As though I didn't have enough problems in my life I've just been handed a new one.
Mom found the insurance slip for the car the other day so I went to get it inspected today. I took it to a friends place and they kinda 'pre-inspected' it. Well it's a damn good thing we did that because I'd have driven away with a 'rejected' sticker instead of the expired one I have now.
The right-front wheel is bad. I knew that, I have a spare to replace it. And not one of those crappy little doughnut spares either, I have a real tire. I don't trust those cheap-ass spares and you guys shouldn't either.
I have a few small rust holes in the body. I hate thet they're there and I want them fixed, but I don't have the money right now.
Those things I might have gotten overlooked, but they also found holes in my floorboards and a rust hole in the frame on the passenger side.
Hole in the frame = major problem.
Those of you that know me from reading this or in person know how much I love that car. I would rather have broken an arm or leg than have a hole in that frame. I'll heal, cars don't.
Maybe I should put my copy of Steven King's 'Christine' back in the glove box...
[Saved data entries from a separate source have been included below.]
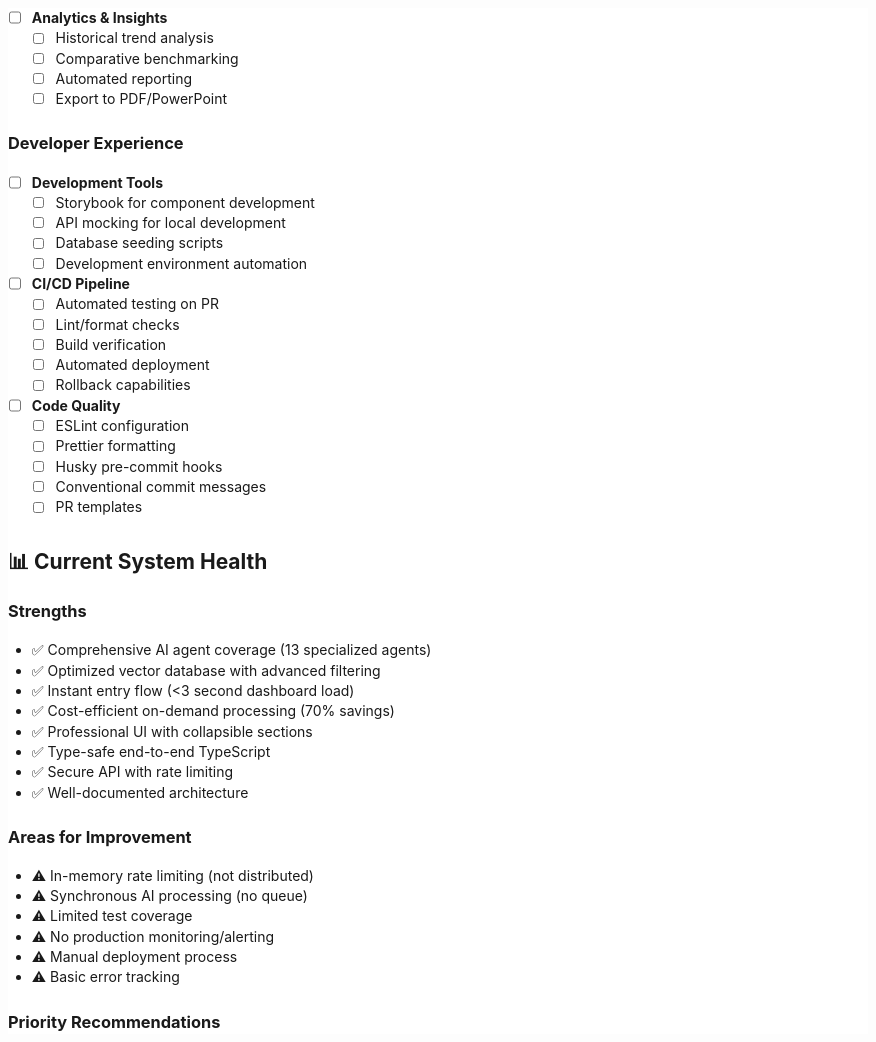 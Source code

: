 - [ ] **Analytics & Insights**
  - [ ] Historical trend analysis
  - [ ] Comparative benchmarking
  - [ ] Automated reporting
  - [ ] Export to PDF/PowerPoint

### Developer Experience

- [ ] **Development Tools**
  - [ ] Storybook for component development
  - [ ] API mocking for local development
  - [ ] Database seeding scripts
  - [ ] Development environment automation

- [ ] **CI/CD Pipeline**
  - [ ] Automated testing on PR
  - [ ] Lint/format checks
  - [ ] Build verification
  - [ ] Automated deployment
  - [ ] Rollback capabilities

- [ ] **Code Quality**
  - [ ] ESLint configuration
  - [ ] Prettier formatting
  - [ ] Husky pre-commit hooks
  - [ ] Conventional commit messages
  - [ ] PR templates

## 📊 Current System Health

### Strengths

- ✅ Comprehensive AI agent coverage (13 specialized agents)
- ✅ Optimized vector database with advanced filtering
- ✅ Instant entry flow (<3 second dashboard load)
- ✅ Cost-efficient on-demand processing (70% savings)
- ✅ Professional UI with collapsible sections
- ✅ Type-safe end-to-end TypeScript
- ✅ Secure API with rate limiting
- ✅ Well-documented architecture

### Areas for Improvement

- ⚠️ In-memory rate limiting (not distributed)
- ⚠️ Synchronous AI processing (no queue)
- ⚠️ Limited test coverage
- ⚠️ No production monitoring/alerting
- ⚠️ Manual deployment process
- ⚠️ Basic error tracking

### Priority Recommendations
Still, it's nothing that can't be fixed, but it'll cost money. I would wait till I was healed up and working again, but I need the car to get around and get Nate to and from work. It's still drivable, but I can't get it inspected.
I think Mom is going to cover it, but it still fucking sucks. I hate asking her for money, especially after all she's spent to help me already since I've been sick, but the car is something of a family heirloom and since I'm already going to spend the rest of my life trying to pay that back I might as well get the car fixed too, but it still fucking SUCKS.
So I'm going to have to drive it as-is till I finish my transcriptioning class and then take it to the body shop that Big John suggested to me. I'd rather take it to my cousin Eric, the best auto painter I know, but he doesn't really seem interested in doing it. I can't really blame him though. It's tricky working for relatives sometimes.
So this is pretty much the lowest point in my life. But then, that's nothing new. With few exceptions, every time you read this my life is a little shittier than the last time you read it. It could be a lot worse, hell, by rights it probably should be worse, but you'd think there would be the occasional 'up' to somewhat balance out the 'downs'.
The scary thing is that I SHOULD be depressed, but for some strange reason I'm not. In a way I'm very happy and content, but I've studied enough psychology to know that I only feel that way because I'm denying my fear and anxiety. I'm repressing all the negatives and that's not good. I really don't know how much more I can take before I hit the bottom HARD.
Now I'm gonna go play some Splinter Cell and kill some motherfuckers.